### Assignment
From the data below, return all lines holding the string "Electronic".

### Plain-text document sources
*** Begin section ***

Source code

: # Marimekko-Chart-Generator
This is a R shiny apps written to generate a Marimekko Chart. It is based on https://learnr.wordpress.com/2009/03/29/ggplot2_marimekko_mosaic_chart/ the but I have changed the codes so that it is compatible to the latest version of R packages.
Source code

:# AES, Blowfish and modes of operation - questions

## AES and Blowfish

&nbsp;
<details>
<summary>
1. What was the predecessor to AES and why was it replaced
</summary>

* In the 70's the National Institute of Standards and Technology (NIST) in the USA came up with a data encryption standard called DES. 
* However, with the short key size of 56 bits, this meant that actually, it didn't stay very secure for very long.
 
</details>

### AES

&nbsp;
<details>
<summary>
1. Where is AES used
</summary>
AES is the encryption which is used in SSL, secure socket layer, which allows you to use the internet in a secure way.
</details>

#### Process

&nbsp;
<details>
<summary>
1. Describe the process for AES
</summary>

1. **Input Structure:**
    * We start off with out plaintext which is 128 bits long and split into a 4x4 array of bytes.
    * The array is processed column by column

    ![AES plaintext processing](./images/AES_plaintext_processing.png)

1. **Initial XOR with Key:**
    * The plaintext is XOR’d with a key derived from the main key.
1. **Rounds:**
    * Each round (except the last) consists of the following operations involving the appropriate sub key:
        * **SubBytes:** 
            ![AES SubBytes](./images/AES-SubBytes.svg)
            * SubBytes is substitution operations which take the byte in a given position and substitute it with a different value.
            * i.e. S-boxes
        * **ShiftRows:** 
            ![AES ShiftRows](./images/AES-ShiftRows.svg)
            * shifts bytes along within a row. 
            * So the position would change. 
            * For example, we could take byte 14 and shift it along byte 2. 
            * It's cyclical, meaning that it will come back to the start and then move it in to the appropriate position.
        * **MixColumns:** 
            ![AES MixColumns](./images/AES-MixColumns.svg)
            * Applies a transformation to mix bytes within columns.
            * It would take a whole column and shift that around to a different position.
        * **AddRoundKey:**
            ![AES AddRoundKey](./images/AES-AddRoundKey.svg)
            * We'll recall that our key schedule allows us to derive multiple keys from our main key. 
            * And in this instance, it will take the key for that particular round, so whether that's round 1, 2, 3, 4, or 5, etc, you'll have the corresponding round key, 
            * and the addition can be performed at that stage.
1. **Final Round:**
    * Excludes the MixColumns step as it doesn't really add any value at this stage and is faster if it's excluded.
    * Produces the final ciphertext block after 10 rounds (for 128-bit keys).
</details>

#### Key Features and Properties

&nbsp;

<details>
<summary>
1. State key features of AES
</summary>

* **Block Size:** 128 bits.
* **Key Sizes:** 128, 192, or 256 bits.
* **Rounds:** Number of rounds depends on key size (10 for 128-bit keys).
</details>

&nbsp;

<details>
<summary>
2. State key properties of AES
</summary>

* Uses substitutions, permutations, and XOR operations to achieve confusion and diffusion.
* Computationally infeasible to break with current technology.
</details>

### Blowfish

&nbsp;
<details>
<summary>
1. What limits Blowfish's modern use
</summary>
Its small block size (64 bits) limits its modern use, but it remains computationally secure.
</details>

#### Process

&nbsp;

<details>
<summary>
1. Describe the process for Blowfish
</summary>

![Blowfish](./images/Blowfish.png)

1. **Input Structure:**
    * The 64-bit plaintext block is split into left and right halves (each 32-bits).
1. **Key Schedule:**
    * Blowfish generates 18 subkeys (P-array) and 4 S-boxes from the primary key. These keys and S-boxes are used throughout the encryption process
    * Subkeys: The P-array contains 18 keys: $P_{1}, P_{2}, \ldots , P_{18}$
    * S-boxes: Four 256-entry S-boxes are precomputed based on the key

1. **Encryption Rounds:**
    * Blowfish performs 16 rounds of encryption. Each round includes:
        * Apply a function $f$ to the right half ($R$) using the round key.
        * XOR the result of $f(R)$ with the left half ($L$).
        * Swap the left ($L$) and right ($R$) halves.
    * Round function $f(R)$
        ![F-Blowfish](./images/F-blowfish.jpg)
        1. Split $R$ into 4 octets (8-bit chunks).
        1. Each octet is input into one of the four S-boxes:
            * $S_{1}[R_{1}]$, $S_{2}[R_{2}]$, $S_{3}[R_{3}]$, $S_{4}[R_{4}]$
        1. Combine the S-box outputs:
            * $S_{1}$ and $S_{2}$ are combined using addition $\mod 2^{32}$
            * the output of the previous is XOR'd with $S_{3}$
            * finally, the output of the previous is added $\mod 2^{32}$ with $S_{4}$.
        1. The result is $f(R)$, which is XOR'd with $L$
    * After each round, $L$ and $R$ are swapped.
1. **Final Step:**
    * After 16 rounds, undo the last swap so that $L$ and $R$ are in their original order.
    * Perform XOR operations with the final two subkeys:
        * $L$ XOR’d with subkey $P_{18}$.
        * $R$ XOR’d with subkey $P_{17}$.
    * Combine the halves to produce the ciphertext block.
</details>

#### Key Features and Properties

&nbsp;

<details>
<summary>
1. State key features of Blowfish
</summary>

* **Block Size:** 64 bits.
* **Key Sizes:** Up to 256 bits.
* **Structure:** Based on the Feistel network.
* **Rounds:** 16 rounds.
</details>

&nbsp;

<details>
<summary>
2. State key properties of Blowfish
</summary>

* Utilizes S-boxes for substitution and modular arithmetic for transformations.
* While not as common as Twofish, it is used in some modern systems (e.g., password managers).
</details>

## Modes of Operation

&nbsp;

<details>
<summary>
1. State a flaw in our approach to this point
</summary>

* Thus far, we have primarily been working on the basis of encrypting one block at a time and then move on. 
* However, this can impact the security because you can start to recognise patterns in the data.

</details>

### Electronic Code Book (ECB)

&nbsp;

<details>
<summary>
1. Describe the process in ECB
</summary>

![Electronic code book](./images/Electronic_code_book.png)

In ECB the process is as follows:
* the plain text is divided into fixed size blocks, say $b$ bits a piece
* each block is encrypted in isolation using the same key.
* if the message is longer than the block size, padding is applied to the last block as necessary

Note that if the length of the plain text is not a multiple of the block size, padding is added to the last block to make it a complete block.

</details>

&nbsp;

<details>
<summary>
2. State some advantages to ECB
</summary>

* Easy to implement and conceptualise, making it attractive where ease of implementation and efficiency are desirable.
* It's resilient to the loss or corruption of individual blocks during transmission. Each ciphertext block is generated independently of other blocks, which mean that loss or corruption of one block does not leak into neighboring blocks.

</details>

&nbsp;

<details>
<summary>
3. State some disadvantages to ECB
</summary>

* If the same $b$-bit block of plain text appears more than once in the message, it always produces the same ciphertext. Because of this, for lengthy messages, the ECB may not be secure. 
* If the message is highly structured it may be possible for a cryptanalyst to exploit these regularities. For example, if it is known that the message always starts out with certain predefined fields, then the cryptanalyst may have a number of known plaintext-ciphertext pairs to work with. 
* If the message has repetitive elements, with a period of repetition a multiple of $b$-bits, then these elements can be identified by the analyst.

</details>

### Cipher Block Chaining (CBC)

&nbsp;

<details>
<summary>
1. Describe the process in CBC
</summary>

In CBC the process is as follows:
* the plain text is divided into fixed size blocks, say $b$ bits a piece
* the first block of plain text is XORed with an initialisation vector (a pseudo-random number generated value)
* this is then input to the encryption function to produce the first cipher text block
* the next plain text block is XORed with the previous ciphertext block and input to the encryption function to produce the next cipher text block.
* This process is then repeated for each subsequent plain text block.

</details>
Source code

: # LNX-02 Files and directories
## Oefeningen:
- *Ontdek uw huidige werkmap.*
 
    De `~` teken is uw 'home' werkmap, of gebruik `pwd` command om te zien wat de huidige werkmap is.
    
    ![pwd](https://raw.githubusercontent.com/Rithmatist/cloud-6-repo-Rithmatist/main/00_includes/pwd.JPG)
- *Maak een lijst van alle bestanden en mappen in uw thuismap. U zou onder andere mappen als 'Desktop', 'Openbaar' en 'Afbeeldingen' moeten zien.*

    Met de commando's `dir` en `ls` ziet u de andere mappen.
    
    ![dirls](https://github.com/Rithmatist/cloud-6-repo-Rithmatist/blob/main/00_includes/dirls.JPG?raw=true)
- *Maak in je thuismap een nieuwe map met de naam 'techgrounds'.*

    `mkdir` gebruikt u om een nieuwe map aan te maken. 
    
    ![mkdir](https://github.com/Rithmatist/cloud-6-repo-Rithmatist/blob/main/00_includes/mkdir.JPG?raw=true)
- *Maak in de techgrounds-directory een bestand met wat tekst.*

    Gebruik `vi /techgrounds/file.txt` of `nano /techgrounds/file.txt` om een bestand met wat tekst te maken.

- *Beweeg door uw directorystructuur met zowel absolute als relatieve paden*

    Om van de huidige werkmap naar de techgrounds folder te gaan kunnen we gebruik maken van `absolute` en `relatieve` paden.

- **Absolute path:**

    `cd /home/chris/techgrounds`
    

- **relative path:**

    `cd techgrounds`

*** End section ***

### Solution to the problem
### Electronic Code Book (ECB)
![Electronic code book](./images/Electronic_code_book.png)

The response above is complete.